Protokoll der Sitzung vom 27.02.2013

Wir werden Widerstand gegen Ihr geplantes Hochschulentmündigungsgesetz leisten.

Um das alles zum Abschluss zu bringen: In der vergangenen Woche hat der „Spiegel“ bundesweit Professoren aufgefordert, die Arbeit der Wissenschaftsminister zu bewerten. Manchmal geht es auch andersherum. Frau Schulze – wir haben es gerade gehört –, Sie stehen im Mittelpunkt einer geballten Kritik der nordrhein-westfälischen Verbände. Zudem waren Ihre Äußerungen zu Atomkugeln ohnehin schon einmal Gegenstand eines Untersuchungsausschusses. Bestnoten in der Bewertung waren also von vornherein sowieso nicht zu erwarten.

(Lachen von Dietmar Bell [SPD])

An den nordrhein-westfälischen Hochschulen – das wissen alle, die eine Hochschule besucht haben – ist man beim Überschreiten der Note 4,3 endgültig gescheitert.

(Zuruf von den GRÜNEN)

Das habe ich im Ausschuss auch schon gesagt. – Die Professorenschaft der Bundesrepublik hat Frau Schulze mit der Note 4,09 bewertet und auf Platz 11 gesetzt. Damit ist aus berufenem Munde schwarz auf weiß belegt: Frau Schulze steht knapp vor dem endgültigen Scheitern. Das steht auch stellvertretend für die gesamte Hochschulpolitik in diesem Land.
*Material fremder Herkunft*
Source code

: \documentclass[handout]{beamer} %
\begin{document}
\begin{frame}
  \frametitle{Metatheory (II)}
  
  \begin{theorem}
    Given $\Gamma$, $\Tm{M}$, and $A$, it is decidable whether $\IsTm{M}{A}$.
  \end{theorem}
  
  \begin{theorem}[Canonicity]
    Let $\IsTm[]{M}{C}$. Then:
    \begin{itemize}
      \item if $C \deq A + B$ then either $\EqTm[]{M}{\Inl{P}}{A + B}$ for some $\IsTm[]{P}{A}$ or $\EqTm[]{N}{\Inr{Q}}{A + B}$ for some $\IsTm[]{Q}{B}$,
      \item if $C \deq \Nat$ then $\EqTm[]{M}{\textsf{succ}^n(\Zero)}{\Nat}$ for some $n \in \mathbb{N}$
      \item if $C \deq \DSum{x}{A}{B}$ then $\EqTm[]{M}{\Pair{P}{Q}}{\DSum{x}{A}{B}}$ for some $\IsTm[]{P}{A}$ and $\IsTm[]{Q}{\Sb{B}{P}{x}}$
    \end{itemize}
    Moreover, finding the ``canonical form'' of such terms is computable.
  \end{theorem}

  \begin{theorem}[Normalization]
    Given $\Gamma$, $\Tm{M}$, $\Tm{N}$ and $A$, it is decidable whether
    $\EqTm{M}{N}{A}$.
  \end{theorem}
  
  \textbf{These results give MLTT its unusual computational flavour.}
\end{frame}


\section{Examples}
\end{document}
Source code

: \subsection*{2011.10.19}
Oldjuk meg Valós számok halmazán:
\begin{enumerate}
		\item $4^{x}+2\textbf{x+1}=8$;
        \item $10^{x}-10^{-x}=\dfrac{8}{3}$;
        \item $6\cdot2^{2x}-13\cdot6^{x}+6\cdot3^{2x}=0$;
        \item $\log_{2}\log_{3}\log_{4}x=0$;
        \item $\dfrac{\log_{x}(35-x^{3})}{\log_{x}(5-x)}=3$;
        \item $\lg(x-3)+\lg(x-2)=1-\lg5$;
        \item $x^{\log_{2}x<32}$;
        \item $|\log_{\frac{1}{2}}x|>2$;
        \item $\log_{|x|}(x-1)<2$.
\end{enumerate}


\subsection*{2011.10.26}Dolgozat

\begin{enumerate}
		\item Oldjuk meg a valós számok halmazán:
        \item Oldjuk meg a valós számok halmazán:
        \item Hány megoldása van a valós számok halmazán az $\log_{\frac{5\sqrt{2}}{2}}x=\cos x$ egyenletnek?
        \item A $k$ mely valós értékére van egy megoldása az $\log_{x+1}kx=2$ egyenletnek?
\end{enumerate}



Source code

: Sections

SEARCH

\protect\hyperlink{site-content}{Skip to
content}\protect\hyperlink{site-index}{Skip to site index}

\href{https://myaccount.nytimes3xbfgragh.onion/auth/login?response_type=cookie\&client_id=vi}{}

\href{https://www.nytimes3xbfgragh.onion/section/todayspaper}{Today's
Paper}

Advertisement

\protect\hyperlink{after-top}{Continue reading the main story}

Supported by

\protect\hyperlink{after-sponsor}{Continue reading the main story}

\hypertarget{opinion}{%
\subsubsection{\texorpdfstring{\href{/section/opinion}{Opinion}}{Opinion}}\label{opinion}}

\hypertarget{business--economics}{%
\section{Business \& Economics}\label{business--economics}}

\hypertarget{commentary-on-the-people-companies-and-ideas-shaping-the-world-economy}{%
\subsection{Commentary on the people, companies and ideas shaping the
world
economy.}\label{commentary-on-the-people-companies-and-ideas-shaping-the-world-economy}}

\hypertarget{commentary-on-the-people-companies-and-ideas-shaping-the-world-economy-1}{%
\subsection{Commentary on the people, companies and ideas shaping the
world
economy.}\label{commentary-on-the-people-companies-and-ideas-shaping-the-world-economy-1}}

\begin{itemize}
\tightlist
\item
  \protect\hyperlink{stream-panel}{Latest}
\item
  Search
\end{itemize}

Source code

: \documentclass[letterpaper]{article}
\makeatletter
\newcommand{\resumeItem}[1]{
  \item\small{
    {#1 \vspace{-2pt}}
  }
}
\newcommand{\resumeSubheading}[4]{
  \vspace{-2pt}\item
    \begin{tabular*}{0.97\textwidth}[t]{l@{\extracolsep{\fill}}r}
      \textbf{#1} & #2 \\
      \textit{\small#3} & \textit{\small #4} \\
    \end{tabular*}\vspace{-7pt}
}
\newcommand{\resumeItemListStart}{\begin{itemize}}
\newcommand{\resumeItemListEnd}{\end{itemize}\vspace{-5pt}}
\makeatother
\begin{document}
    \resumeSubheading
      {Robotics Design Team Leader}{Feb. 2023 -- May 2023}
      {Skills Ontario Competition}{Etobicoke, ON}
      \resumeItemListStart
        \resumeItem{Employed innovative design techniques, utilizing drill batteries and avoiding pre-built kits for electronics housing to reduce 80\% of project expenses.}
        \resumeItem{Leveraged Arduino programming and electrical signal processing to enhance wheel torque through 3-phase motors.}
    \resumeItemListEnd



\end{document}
Von daher lehnen wir den Haushalt ab und fordern einen Politikwechsel. – Vielen Dank.

(Beifall von der CDU)

Vielen Dank, Herr Abgeordneter. – Als nächster Redner spricht für die SPD-Fraktion Herr Kollege Schultheis.

Sehr geehrter Herr Präsident! Liebe Kolleginnen und Kollegen! Meine Damen und Herren! Es erwischt uns zwar immer wieder in der Mittagspause, aber nichtsdestotrotz, Herr Dr. Berger, zunächst einmal zu Ihnen und insbesondere zur Bewertung Ihrer Änderungsanträge.

Sie haben für morgen eine Aktuelle Stunde zum Thema „Hochschulen am Limit …“ beantragt. Ich habe das Gefühl, dass bei Ihnen die politischen Synapsen nicht funktionieren.

(Beifall von der SPD)

Das, was Sie heute vorgetragen haben und morgen diskutieren wollen, steht auf keinen Fall in einem logischen Zusammenhang.

Zu Ihren Änderungsanträgen, die Sie auf den Weg gebracht haben: Sie haben im Haushalts- und Finanzausschuss beantragt, die Qualitätsverbesserungsmittel von 249 Millionen € zu streichen.

(Widerspruch von Dr. Stefan Berger [CDU])

Die sind dann im kommenden Jahr für die Hochschulen weg. Es sei denn, Sie würden gleichzeitig einen Gesetzentwurf zur Wiedereinführung von Studiengebühren auf den Weg bringen.

(Zustimmung von Dr. Stefan Berger [CDU])

Wo ist der Antrag denn? – Die CDU hat schon im Wahlkampf eine Wackelpartie hingelegt, einmal für und einmal gegen Studiengebühren. Sie haben jetzt das Alleinstellungsmerkmal in der Republik, dass Sie nach wie vor für Studiengebühren sind.

Aber wenn man so etwas – ich gestehe Ihnen das als Opposition zu, weil das Ihr gutes Recht ist – schon will, streiche ich nicht 249 Millionen €, die ich damit den Hochschulen wegnehme, beklage aber gleichzeitig, dass die Hochschulen zu wenig Geld haben.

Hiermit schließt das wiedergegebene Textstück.